Having spent the morning appearing on no less then three BBC radio programmes including the Today program as well as the BBC Business Report on BBC World, it has given me  a reminder of how little time general news actually gives to financial/business news.
Trying to debate the Fed’s actions last night  and the implications of QE, the prospects for growth and inflation globally and specifically in the UK in slots of 3 mins or less is very difficult and the generalizations become huge!
So what do I think? The Fed’s announcement that they would keep the balance sheet at current levels by re-investing mortgage backed coupons and redemptions in treasuries is, I’m sure better than not doing it, but is it just rearranging the deck chairs on the Titanic? It could well be, as the base case looks more and more like a double-dip - I out the odds at 50/50 this morning, but even if we don’t technically get a double-dip growth will be very sluggish for a long time.

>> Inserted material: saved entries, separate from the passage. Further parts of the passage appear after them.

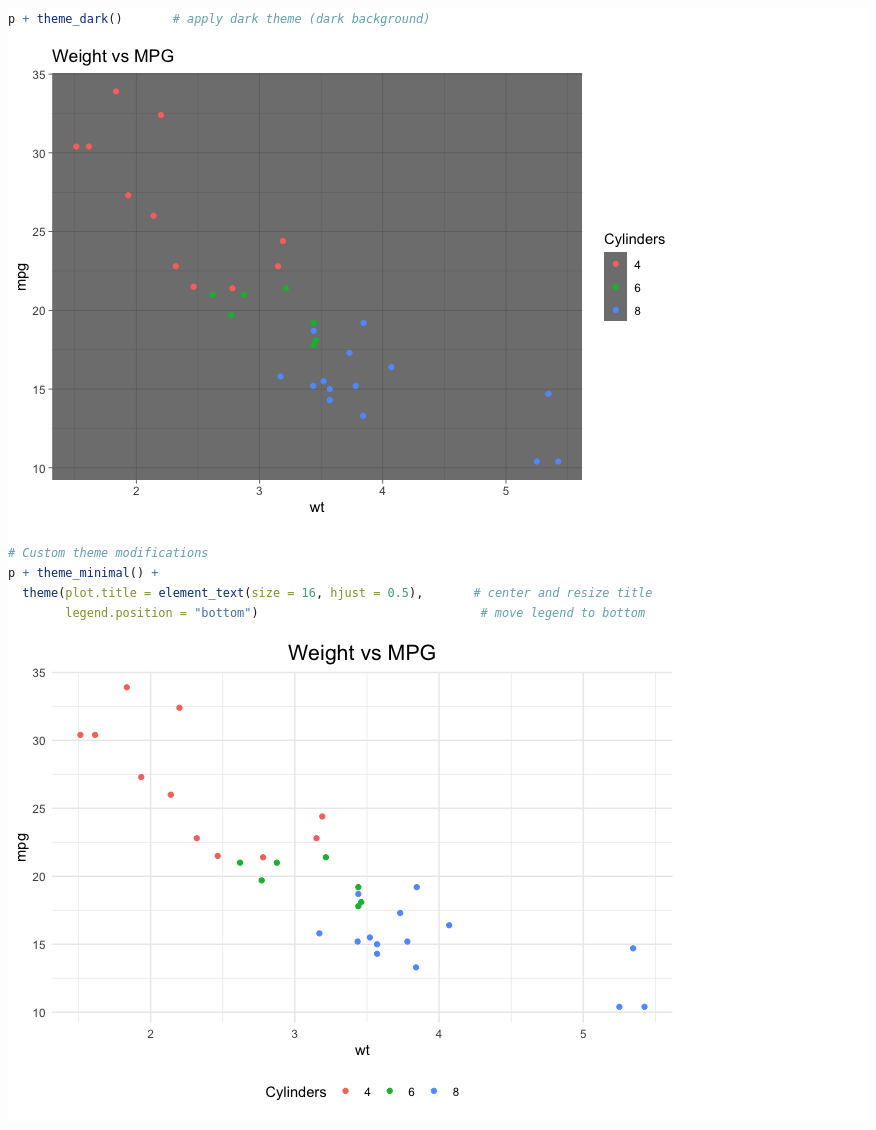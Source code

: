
 ``` r
p + theme_dark()       # apply dark theme (dark background)
```

![](R_Crash_Course_for_Text_Analysis_files/figure-commonmark/Themes-3.png)

``` r
# Custom theme modifications
p + theme_minimal() +
  theme(plot.title = element_text(size = 16, hjust = 0.5),       # center and resize title
        legend.position = "bottom")                               # move legend to bottom
```

![](R_Crash_Course_for_Text_Analysis_files/figure-commonmark/Themes-4.png)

I did a little digging on UK inflation data last night in preparation of my media appearances this morning and found that CPI-Y (that is CPI without indirect taxes such as VAT) is actually quite stable and currently running at 1.6% Y/Y, which is what the Bank of England should be focusing on when they talk to the markets and the media. Their mandate may be headline CPI, but they cannot be held responsible for, or even asked to take this into account when it is the government that is responsible for half the current annual growth in CPI i.e. taxes.
While the MPC always say they are looking ‘through’ the temporary effects of indirect taxation and the effective depreciation of sterling, why don’t they start talking about the CPI-Y, or the net-price index as I would call it ?????

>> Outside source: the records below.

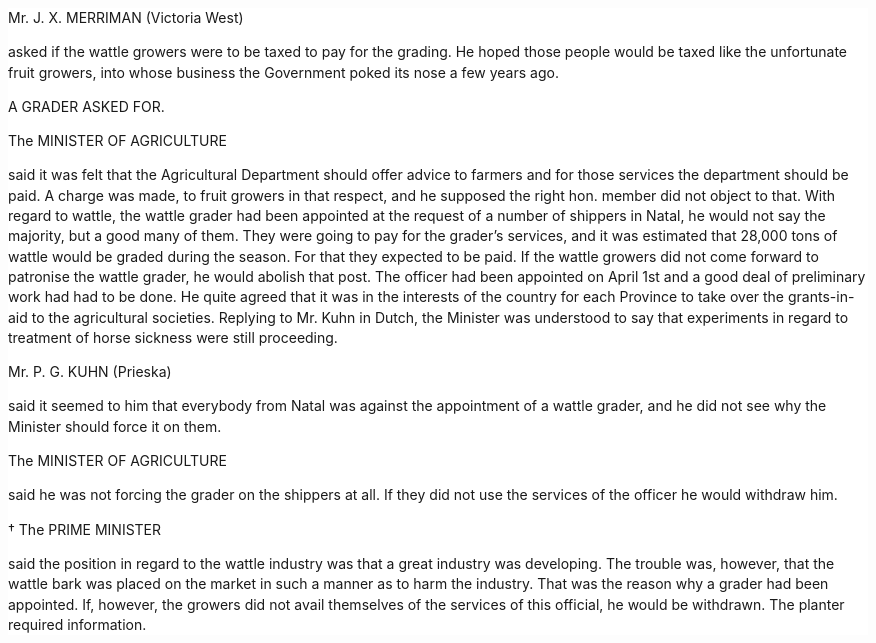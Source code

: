 </speech>

<speech by="#merriman">

<from>Mr. <person refersTo="hansard_za">J. X. MERRIMAN</person> (Victoria West)</from>

<p>asked if the wattle growers were to be taxed to pay for the grading. He hoped those people would be taxed like the unfortunate fruit growers, into whose business the Government poked its nose a few years ago.</p>

</speech>

</debateSection>

<debateSection name="#a_grader_asked_for">

<heading>A GRADER ASKED FOR.</heading>

<speech by="#minister_of_agriculture">

<from>The <person refersTo="hansard_za">MINISTER OF AGRICULTURE</person></from>

<p>said it was felt that the Agricultural Department should offer advice to farmers and for those services the department should be paid. A charge was made, to fruit growers in that respect, and he supposed the right hon. member did not object to that. With regard to wattle, the wattle grader had been appointed at the request of a number of shippers in Natal, he would not say the majority, but a good many of them. They were going to pay for the grader&#x2019;s services, and it was estimated that 28,000 tons of wattle would be graded during the season. For that they expected to be paid. If the wattle growers did not come forward to patronise the wattle grader, he would abolish that post. The officer had been appointed on April 1st and a good deal of preliminary work had had to be done. He quite agreed that it was in the interests of the country for each Province to take over the grants-in-aid to the agricultural societies. Replying to Mr. Kuhn in Dutch, the Minister was understood to say that experiments in regard to treatment of horse sickness were still proceeding.</p>

</speech>

<speech by="#kuhn">

<from>Mr. <person refersTo="hansard_za">P. G. KUHN</person> (Prieska)</from>

<p>said it seemed to him that everybody from Natal was against the appointment of a wattle grader, and he did not see why the Minister should force it on them.</p>

</speech>

<speech by="#minister_of_agriculture">

<from>The <person refersTo="hansard_za">MINISTER OF AGRICULTURE</person></from>

<p>said he was not forcing the grader on the shippers at all. If they did not use the services of the officer he would withdraw him.</p>

</speech>

<speech by="#prime_minister">

<from>&#x2020; The <person refersTo="hansard_za">PRIME MINISTER</person></from>

<p>said the position in regard to the wattle industry was that a great industry was developing. The trouble was, however, that the wattle bark was placed on the market in such a manner as to harm the industry. That was the reason why a grader had been appointed. If, however, the growers did not avail themselves of the services of this official, he would be withdrawn. The planter required information.</p>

Well, they can of course start that today at the press conference and if they do I will be taking all the credit!
I had the pleasure of meeting Andrew Lilico from the Policy Exchange before and after our debate on the Today program and while he thinks the economy will be weak in the short term and that more QE is forthcoming as well, but then our views are very different as Andrew believes that growth in the second half of 2011 will take off sharply and inflation will follow. I completely disagree as I see no growth of any significance in a scenario where the government is cutting expenditure aggressively and the banking system is still broken and the shadow banking system has ceased to exist. There can be no growth without access to credit, unless it’s government sponsored.

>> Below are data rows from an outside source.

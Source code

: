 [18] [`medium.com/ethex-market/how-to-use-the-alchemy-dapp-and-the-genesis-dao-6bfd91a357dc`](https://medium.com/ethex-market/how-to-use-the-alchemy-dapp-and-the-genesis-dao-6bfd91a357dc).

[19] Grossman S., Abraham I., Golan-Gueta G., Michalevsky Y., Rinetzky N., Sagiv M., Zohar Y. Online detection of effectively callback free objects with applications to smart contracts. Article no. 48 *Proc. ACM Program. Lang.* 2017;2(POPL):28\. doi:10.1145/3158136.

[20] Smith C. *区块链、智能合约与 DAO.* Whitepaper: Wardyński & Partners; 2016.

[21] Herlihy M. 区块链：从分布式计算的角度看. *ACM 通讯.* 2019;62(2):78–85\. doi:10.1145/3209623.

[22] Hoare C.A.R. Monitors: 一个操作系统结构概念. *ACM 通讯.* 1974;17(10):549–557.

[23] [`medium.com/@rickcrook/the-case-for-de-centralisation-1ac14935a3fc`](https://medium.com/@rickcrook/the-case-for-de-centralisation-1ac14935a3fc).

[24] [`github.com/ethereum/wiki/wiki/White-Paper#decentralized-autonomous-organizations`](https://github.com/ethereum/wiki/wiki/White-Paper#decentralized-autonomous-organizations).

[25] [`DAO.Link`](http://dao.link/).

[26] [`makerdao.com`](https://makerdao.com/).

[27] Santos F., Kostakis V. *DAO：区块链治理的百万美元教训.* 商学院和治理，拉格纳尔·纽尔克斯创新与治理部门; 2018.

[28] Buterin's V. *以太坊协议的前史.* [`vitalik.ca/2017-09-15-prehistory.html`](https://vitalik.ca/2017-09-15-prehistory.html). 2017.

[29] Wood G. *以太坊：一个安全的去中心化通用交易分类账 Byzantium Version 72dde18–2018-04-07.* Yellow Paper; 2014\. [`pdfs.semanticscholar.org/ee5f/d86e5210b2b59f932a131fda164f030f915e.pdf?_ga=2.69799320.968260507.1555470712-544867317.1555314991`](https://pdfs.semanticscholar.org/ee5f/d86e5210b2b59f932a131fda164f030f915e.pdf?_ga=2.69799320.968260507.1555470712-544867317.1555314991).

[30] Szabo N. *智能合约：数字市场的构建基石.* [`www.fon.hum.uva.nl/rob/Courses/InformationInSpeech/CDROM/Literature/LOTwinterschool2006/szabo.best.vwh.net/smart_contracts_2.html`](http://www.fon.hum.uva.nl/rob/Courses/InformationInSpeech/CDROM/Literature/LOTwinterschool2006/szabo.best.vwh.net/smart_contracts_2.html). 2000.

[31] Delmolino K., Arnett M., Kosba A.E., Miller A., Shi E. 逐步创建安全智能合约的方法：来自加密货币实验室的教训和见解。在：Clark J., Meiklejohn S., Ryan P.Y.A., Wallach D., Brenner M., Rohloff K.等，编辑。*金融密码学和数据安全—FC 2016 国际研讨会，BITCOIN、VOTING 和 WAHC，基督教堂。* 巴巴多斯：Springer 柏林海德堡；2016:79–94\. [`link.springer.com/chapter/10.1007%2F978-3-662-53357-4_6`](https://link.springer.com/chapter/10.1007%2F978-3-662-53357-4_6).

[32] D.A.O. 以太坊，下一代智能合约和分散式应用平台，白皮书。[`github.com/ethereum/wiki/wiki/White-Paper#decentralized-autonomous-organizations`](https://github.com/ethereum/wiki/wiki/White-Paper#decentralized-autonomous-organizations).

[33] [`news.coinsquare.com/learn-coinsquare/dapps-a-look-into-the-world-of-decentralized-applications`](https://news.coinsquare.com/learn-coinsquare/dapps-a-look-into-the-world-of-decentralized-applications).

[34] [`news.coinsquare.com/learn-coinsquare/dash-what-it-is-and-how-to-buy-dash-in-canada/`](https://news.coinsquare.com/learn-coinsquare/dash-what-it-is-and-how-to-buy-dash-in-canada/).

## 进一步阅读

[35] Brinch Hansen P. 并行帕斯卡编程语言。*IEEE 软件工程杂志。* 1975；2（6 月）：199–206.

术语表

Bond markets seem to be continuing to take the cue and rally to this new economic reality, but equity markets are completely mis-priced, why on earth they think that corporate profitability can continue to grow in a no-, or low growth economy is beyond me. There are only so many costs and jobs that can be cut - and while these cost saving measures may be good for an individual company’s short-term profitability, they are terrible for the economy as a whole. The difference is that bond markets can be a leading indicator, while the equity market is clueless........!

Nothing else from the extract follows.